Отдохнувшие кони несли резво. Опомниться не успели, как выехавший вперёд Михаила свистом дал знать - впереди ладьи данщиков.
– Мирон, - приказал Иван, - бери людей да иди на тот берег. А то спугнём их здесь, они на ту сторону причалят - и пропала наша охота!
Мирон кивнул, поманил с собой полсотни берладников. Оглядев заросший берег, разделся и первым с конём начал переправу.
Вода была холодна, люди ойкали и со свистом втягивали воздух сквозь зубы, а перейдя реку, прыгали, чтоб согреться. Иван на своём берегу терпеливо ждал. Дождавшись, пока Миронова ватага сядет на конь, поскакал вдоль реки.
Ладьи данщиков нашли у излучины - там как раз стоял второй погост. Сами данщики шли вдоль берега. Они сперва не забоялись всадников, и лишь когда Иван закричал, приставив руки ко рту: «Стой! К берегу правь!» - заторопились, выгребая на середину.
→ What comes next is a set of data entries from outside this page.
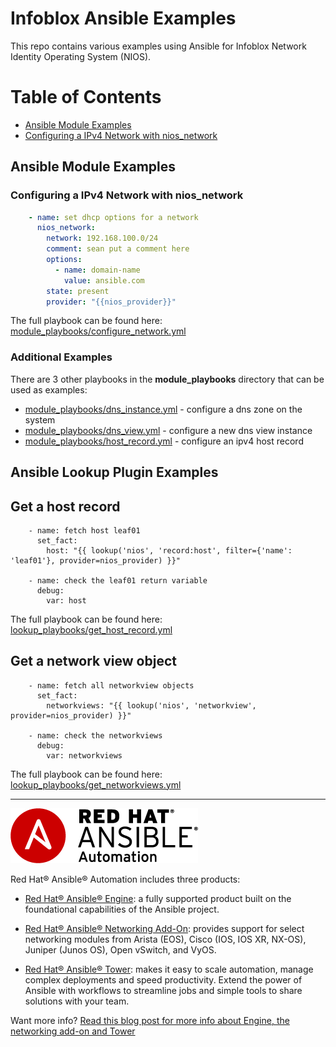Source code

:# Infoblox Ansible Examples

This repo contains various examples using Ansible for Infoblox Network Identity Operating System (NIOS).

# Table of Contents
  - [Ansible Module Examples](Ansible_Module_Examples)
  - [Configuring a IPv4 Network with nios_network](Configuring_a_IPv4_Network_with_nios_network)

## Ansible Module Examples

### Configuring a IPv4 Network with nios_network

```yaml
    - name: set dhcp options for a network
      nios_network:
        network: 192.168.100.0/24
        comment: sean put a comment here
        options:
          - name: domain-name
            value: ansible.com
        state: present
        provider: "{{nios_provider}}"
```

The full playbook can be found here: [module_playbooks/configure_network.yml](configure_network.yml)

### Additional Examples

There are 3 other playbooks in the **module_playbooks** directory that can be used as examples:
  - [module_playbooks/dns_instance.yml](dns_instance.yml) - configure a dns zone on the system
  - [module_playbooks/dns_view.yml](dns_view.yml) - configure a new dns view instance
  - [module_playbooks/host_record.yml](host_record.yml) - configure an ipv4 host record

## Ansible Lookup Plugin Examples

## Get a host record

```
    - name: fetch host leaf01
      set_fact:
        host: "{{ lookup('nios', 'record:host', filter={'name': 'leaf01'}, provider=nios_provider) }}"

    - name: check the leaf01 return variable
      debug:
        var: host
```

The full playbook can be found here: [lookup_playbooks/get_host_record.yml](get_host_record.yml)

## Get a network view object

```
    - name: fetch all networkview objects
      set_fact:
        networkviews: "{{ lookup('nios', 'networkview', provider=nios_provider) }}"

    - name: check the networkviews
      debug:
        var: networkviews
```

The full playbook can be found here: [lookup_playbooks/get_networkviews.yml](get_networkviews.yml)

---
![Red Hat Ansible Automation](images/rh-ansible-automation.png)

Red Hat® Ansible® Automation includes three products:

- [Red Hat® Ansible® Engine](https://www.ansible.com/ansible-engine): a fully supported product built on the foundational capabilities of the Ansible project.

- [Red Hat® Ansible® Networking Add-On](https://www.ansible.com/ansible-engine): provides support for select networking modules from Arista (EOS), Cisco (IOS, IOS XR, NX-OS), Juniper (Junos OS), Open vSwitch, and VyOS.

- [Red Hat® Ansible® Tower](https://www.ansible.com/tower): makes it easy to scale automation, manage complex deployments and speed productivity. Extend the power of Ansible with workflows to streamline jobs and simple tools to share solutions with your team.

Want more info?
[Read this blog post for more info about Engine, the networking add-on and Tower](https://www.ansible.com/blog/red-hat-ansible-automation-engine-vs-tower)
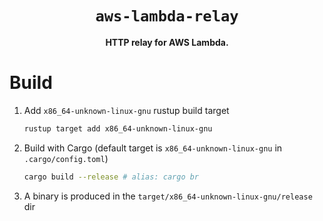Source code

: <div align="center">
  <h1><code>aws-lambda-relay</code></h1>
  <p><strong>HTTP relay for AWS Lambda.</strong></p>
</div>

# Build

  1. Add `x86_64-unknown-linux-gnu` rustup build target

      ```sh
      rustup target add x86_64-unknown-linux-gnu
      ```

  2. Build with Cargo (default target is `x86_64-unknown-linux-gnu` in `.cargo/config.toml`)

      ```sh
      cargo build --release # alias: cargo br
      ```

  3. A binary is produced in the `target/x86_64-unknown-linux-gnu/release` dir
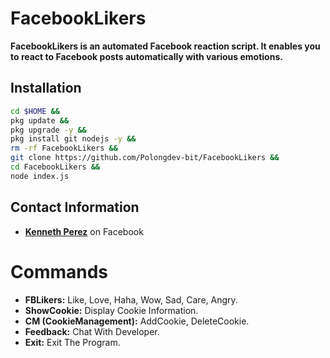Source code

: # FacebookLikers

**FacebookLikers is an automated Facebook reaction script. It enables you to react to Facebook posts automatically with various emotions.**

## Installation
```bash
cd $HOME &&
pkg update &&
pkg upgrade -y &&
pkg install git nodejs -y &&
rm -rf FacebookLikers &&
git clone https://github.com/Polongdev-bit/FacebookLikers &&
cd FacebookLikers &&
node index.js
```

## Contact Information

- **[Kenneth Perez](https://www.facebook.com/Herkenneth)** on Facebook

# Commands
- **FBLikers:** Like, Love, Haha, Wow, Sad, Care, Angry.
- **ShowCookie:** Display Cookie Information.
- **CM (CookieManagement):** AddCookie, DeleteCookie.
- **Feedback:** Chat With Developer.
- **Exit:** Exit The Program.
– А ну стоять, сукины дети!
– Иван осадил коня на крутом бережке.
– Кому сказано - к берегу правь!
– А ты кто таков, чтоб нам указывать?
– Князя Ярослава человек!
– А мы Господину Великому Новгороду подчиняемся, а не князю!
– крикнули с передней ладьи.
– А ежели князев человек, грамоту кажи!
– Вот я вам укажу грамоту, - прорычал сквозь зубы Иван.
– Тады нанося - выкуси!
– какой-то новгородец, встав в ладье, показал кукиш и тут же нырнул вниз, спасаясь за стену щитов.
Отвечая на дерзость князю, несколько берладников полезли за луками, и новгородцы поспешили отгрести к тому берегу - но в это время из-за кустов показались отставшие - дальний берег был лесистее, - ватажники Мирона.
– Ах, тати!
– донеслось из ладей. Гребцы налегли на весла.
Всадники с двух сторон поскакали вдоль берега.
– Добром к берегу правьте!
– кричал Иван.
– Тогда и разговор будет другой! А не то - пеняйте на себя!
Он был уверен в победе - долго ли, коротко ли, а гребцы устанут. Только бы ночная тьма не оказала им подмоги - как-никак, места тут новгородцам привычные. У них небось проводники из местных. А в ватаге дружина и суздальцы, которые в такие дебри не заходили ни разу. А ну, как погоня будет до ночи?
Видимо, о том же думали и данщики. Когда через несколько вёрст впереди показался остров, они ринулись туда. Разогнавшись, ладьи с маху вылетели на мель, и новгородцы спешно, прикрываясь щитами, вытащили их носами на берег и устремились в заросли.
Река здесь была немного уже, да и берег вроде пологий, и ватажники, уверенные, что теперь беглецы никуда не денутся, сунулись было на мелководье. Иван сам ехал впереди и еле успел вскинуть к лицу щит, когда из кустов запели стрелы. Две со злым жужжанием впились в щит - одна прошила его навылет у самой руки, иные зашлёпали по воде вокруг. Послышались стоны и крики раненых, заржали подстреленные лошади. Иван попятился с конём назад, напирая на столпившихся людей.
– Съела бы лиса птицу, ан летать не умеет!
– послышались из зарослей крики.
– Идите-ка сюда! Мы вас ещё угостим! Никого не обидим!